- Opening Delimiter -
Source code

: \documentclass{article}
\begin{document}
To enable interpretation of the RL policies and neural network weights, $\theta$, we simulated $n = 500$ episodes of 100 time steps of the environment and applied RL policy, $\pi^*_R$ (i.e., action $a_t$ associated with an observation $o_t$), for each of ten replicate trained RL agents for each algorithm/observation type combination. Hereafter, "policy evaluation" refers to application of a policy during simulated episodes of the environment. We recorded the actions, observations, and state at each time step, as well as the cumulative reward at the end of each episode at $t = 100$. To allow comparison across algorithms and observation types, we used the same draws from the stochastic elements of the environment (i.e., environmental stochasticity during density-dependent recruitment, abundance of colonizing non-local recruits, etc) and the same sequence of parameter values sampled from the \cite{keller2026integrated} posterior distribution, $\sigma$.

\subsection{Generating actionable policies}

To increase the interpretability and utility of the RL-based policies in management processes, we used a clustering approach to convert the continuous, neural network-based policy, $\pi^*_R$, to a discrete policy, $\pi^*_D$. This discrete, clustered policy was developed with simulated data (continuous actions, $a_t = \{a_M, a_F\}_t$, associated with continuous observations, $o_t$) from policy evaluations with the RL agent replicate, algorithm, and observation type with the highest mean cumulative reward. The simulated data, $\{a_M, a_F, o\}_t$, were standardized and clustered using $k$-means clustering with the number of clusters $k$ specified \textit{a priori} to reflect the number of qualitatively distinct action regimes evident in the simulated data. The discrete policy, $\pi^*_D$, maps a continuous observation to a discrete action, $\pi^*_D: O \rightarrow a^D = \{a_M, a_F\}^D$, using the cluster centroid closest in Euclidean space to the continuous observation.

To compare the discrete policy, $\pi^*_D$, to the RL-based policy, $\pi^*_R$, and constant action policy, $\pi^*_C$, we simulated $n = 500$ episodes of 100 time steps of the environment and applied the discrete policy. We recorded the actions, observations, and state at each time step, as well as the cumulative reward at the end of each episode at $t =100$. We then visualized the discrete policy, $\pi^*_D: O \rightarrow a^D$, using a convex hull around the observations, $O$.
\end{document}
- Closing Delimiter -
Write out all the entries exactly.

Source code

: \documentclass{article}
\begin{document}
To enable interpretation of the RL policies and neural network weights, $\theta$, we simulated $n = 500$ episodes of 100 time steps of the environment and applied RL policy, $\pi^*_R$ (i.e., action $a_t$ associated with an observation $o_t$), for each of ten replicate trained RL agents for each algorithm/observation type combination. Hereafter, "policy evaluation" refers to application of a policy during simulated episodes of the environment. We recorded the actions, observations, and state at each time step, as well as the cumulative reward at the end of each episode at $t = 100$. To allow comparison across algorithms and observation types, we used the same draws from the stochastic elements of the environment (i.e., environmental stochasticity during density-dependent recruitment, abundance of colonizing non-local recruits, etc) and the same sequence of parameter values sampled from the \cite{keller2026integrated} posterior distribution, $\sigma$.

\subsection{Generating actionable policies}

To increase the interpretability and utility of the RL-based policies in management processes, we used a clustering approach to convert the continuous, neural network-based policy, $\pi^*_R$, to a discrete policy, $\pi^*_D$. This discrete, clustered policy was developed with simulated data (continuous actions, $a_t = \{a_M, a_F\}_t$, associated with continuous observations, $o_t$) from policy evaluations with the RL agent replicate, algorithm, and observation type with the highest mean cumulative reward. The simulated data, $\{a_M, a_F, o\}_t$, were standardized and clustered using $k$-means clustering with the number of clusters $k$ specified \textit{a priori} to reflect the number of qualitatively distinct action regimes evident in the simulated data. The discrete policy, $\pi^*_D$, maps a continuous observation to a discrete action, $\pi^*_D: O \rightarrow a^D = \{a_M, a_F\}^D$, using the cluster centroid closest in Euclidean space to the continuous observation.

To compare the discrete policy, $\pi^*_D$, to the RL-based policy, $\pi^*_R$, and constant action policy, $\pi^*_C$, we simulated $n = 500$ episodes of 100 time steps of the environment and applied the discrete policy. We recorded the actions, observations, and state at each time step, as well as the cumulative reward at the end of each episode at $t =100$. We then visualized the discrete policy, $\pi^*_D: O \rightarrow a^D$, using a convex hull around the observations, $O$.
\end{document}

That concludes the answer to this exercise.